On 8 April 2025 ESMA published for consultation the second of its draft regulatory technical standards (RTS) supplementing EMIR 3.0. These draft RTS set out the proposed new clearing thresholds applicable to financial counterparties (FCs) and non-financial counterparties (NFCs).
The current clearing obligation under EMIR requires both FCs and NFCs to clear in-scope transactions if their notional amount of the aggregate of cleared and uncleared OTC transactions in the relevant class of derivative contract exceeds the relevant clearing thresholds. EMIR 3.0 will continue to apply aggregate cleared and uncleared thresholds to FCs but will remove them for NFCs. It will also introduce a completely new set of thresholds to be measured against counterparties' uncleared transactions and these new uncleared thresholds will apply both to FCs and NFCs.

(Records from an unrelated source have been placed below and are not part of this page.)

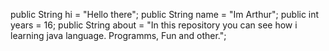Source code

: public String hi = "Hello there";
public String name = "Im Arthur";
public int years = 16;
public String about = "In this repository you can see how i learning java language. Programms, Fun and other.";
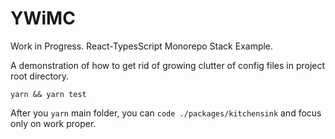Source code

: # YWiMC

Work in Progress. React-TypesScript Monorepo Stack Example.

A demonstration of how to get rid of growing clutter of config files in project root directory.

`yarn && yarn test`

After you `yarn` main folder, you can `code ./packages/kitchensink` and focus only on work proper.
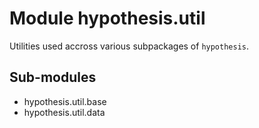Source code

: Module hypothesis.util
======================
Utilities used accross various subpackages of ``hypothesis``.

Sub-modules
-----------
* hypothesis.util.base
* hypothesis.util.data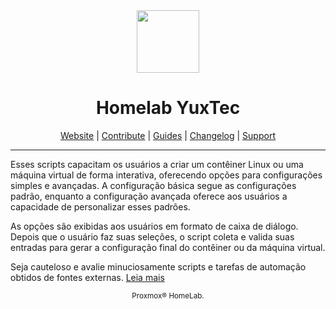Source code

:<div align="center">
  <a href="#">
    <img src="https://mir-s3-cdn-cf.behance.net/user/115/dfd9e04508745.57ba9f632f0d5.png" height="100px" />
 </a>
</div>
<h1 align="center">Homelab YuxTec</h1>

<p align="center">
  <a href="https://helper-scripts.com">Website</a> | 
  <a href="https://github.com/tteck/Proxmox/blob/main/.github/CONTRIBUTING.md">Contribute</a> |
  <a href="https://github.com/tteck/Proxmox/blob/main/USER_SUBMITTED_GUIDES.md">Guides</a> |
  <a href="https://github.com/tteck/Proxmox/blob/main/CHANGELOG.md">Changelog</a> |
  <a href="https://ko-fi.com/D1D7EP4GF">Support</a>
</p>

---



Esses scripts capacitam os usuários a criar um contêiner Linux ou uma máquina virtual de forma interativa, oferecendo opções para configurações simples e avançadas. A configuração básica segue as configurações padrão, enquanto a configuração avançada oferece aos usuários a capacidade de personalizar esses padrões. 

As opções são exibidas aos usuários em formato de caixa de diálogo. Depois que o usuário faz suas seleções, o script coleta e valida suas entradas para gerar a configuração final do contêiner ou da máquina virtual.
<p alinhar="centro">
Seja cauteloso e avalie minuciosamente scripts e tarefas de automação obtidos de fontes externas. <a href="#">Leia mais</a>
</p>
<sub><div align="center"> Proxmox® HomeLab. </div></sub>
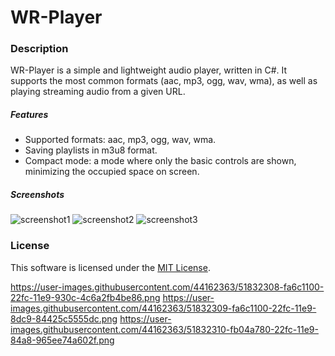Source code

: # WR-Player


### Description
WR-Player is a simple and lightweight audio player, written in C#.
It supports the most common formats (aac, mp3, ogg, wav, wma), as well as playing streaming audio from a given URL.


##### Features
* Supported formats: aac, mp3, ogg, wav, wma.
* Saving playlists in m3u8 format.
* Compact mode: a mode where only the basic controls are shown, minimizing the occupied space on screen.


##### Screenshots
![screenshot1](https://user-images.githubusercontent.com/44162363/51832848-79ae1480-22fe-11e9-83b4-75d0eed61f3a.png)
![screenshot2](https://user-images.githubusercontent.com/44162363/51832850-7a46ab00-22fe-11e9-833c-5b9c65d20000.png)
![screenshot3](https://user-images.githubusercontent.com/44162363/51832852-7a46ab00-22fe-11e9-9c25-1c61a4899985.png)


### License
This software is licensed under the [MIT License](https://github.com/elgaspar/WR-Player/blob/master/LICENSE).


https://user-images.githubusercontent.com/44162363/51832308-fa6c1100-22fc-11e9-930c-4c6a2fb4be86.png
https://user-images.githubusercontent.com/44162363/51832309-fa6c1100-22fc-11e9-8dc9-84425c5555dc.png
https://user-images.githubusercontent.com/44162363/51832310-fb04a780-22fc-11e9-84a8-965ee74a602f.png

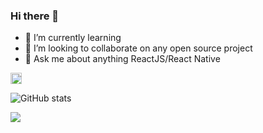 ### Hi there 👋

<!--
**code-fi/code-fi** is a ✨ _special_ ✨ repository because its `README.md` (this file) appears on your GitHub profile.

Here are some ideas to get you started:


- 🌱 I’m currently learning ...

- 🤔 I’m looking for help with ...

- 📫 How to reach me: ...
- 😄 Pronouns: ...
- ⚡ Fun fact: ...
-->

- 🔭 I’m currently learning
- 👯 I’m looking to collaborate on any open source project
- 💬 Ask me about anything ReactJS/React Native

[<img src='https://cdn.jsdelivr.net/npm/simple-icons@3.0.1/icons/github.svg' alt='github' height='18'>](https://github.com/f0wu5u) 

![GitHub stats](https://github-readme-stats.vercel.app/api?username=f0wu5u&show_icons=true)  

![](https://komarev.com/ghpvc/?username=f0wu5ue&color=green)
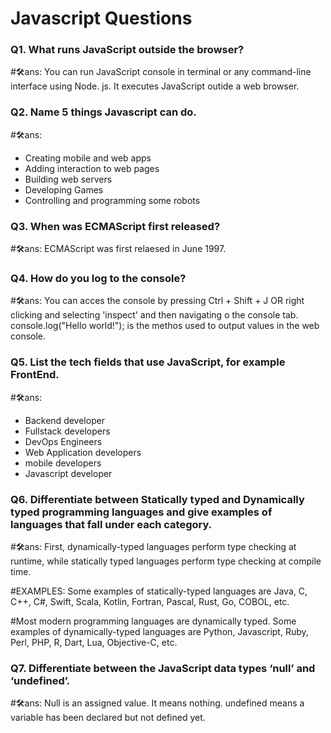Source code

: 
# Javascript Questions
### Q1. What runs JavaScript outside the browser?
#🛠ans: You can run JavaScript console in terminal or any command-line interface using Node. js. It executes JavaScript outide a web browser.

### Q2. Name 5 things Javascript can do.
#🛠ans: 
- Creating mobile and web apps
- Adding interaction to web pages
- Building web servers
- Developing Games
- Controlling and programming some robots

### Q3. When was ECMAScript first released?
#🛠ans: ECMAScript was first relaesed in June 1997.

### Q4. How do you log to the console?
#🛠ans: You can acces the console by pressing Ctrl + Shift + J OR right clicking and selecting 'inspect' and then navigating o the console tab. console.log("Hello world!"); is the methos used to output values in the web console.


### Q5. List the tech fields that use JavaScript, for example FrontEnd.
#🛠ans:
- Backend developer
- Fullstack developers
- DevOps Engineers
- Web Application developers
- mobile developers
- Javascript developer


### Q6. Differentiate between Statically typed and Dynamically typed programming languages and give examples of languages that fall under each category.
#🛠ans: First, dynamically-typed languages perform type checking at runtime, while statically typed languages perform type checking at compile time. 

#EXAMPLES: Some examples of statically-typed languages are Java, C, C++, C#, Swift, Scala, Kotlin, Fortran, Pascal, Rust, Go, COBOL, etc.

#Most modern programming languages are dynamically typed. Some examples of dynamically-typed languages are Python, Javascript, Ruby, Perl, PHP, R, Dart, Lua, Objective-C, etc.


### Q7. Differentiate between the JavaScript data types ‘null’ and ‘undefined’. 
#🛠ans: Null is an assigned value. It means nothing. undefined means a variable has been declared but not defined yet.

The proposed new clearing threshold sets
For both FCs and NFCs, a notional amount of uncleared transactions of:
- 1.8 billion EUR for interest rate derivatives; or
- 0.7 billion EUR for credit derivatives; or
- 0.7 billion EUR for equity derivatives; or
- 3 billion EUR for FX derivatives; or
- 3 billion EUR for commodity and emission allowance derivatives
For FCs only, an aggregate notional amount of cleared and uncleared transactions of:
- 3 billion EUR for interest rate derivatives (i.e. no change); or
- 1 billion EUR for credit derivatives (i.e. no change)
NB aggregate thresholds for equity derivatives, FX, and commodity and emission allowance derivatives are not applicable because they are not currently subject to the clearing obligation.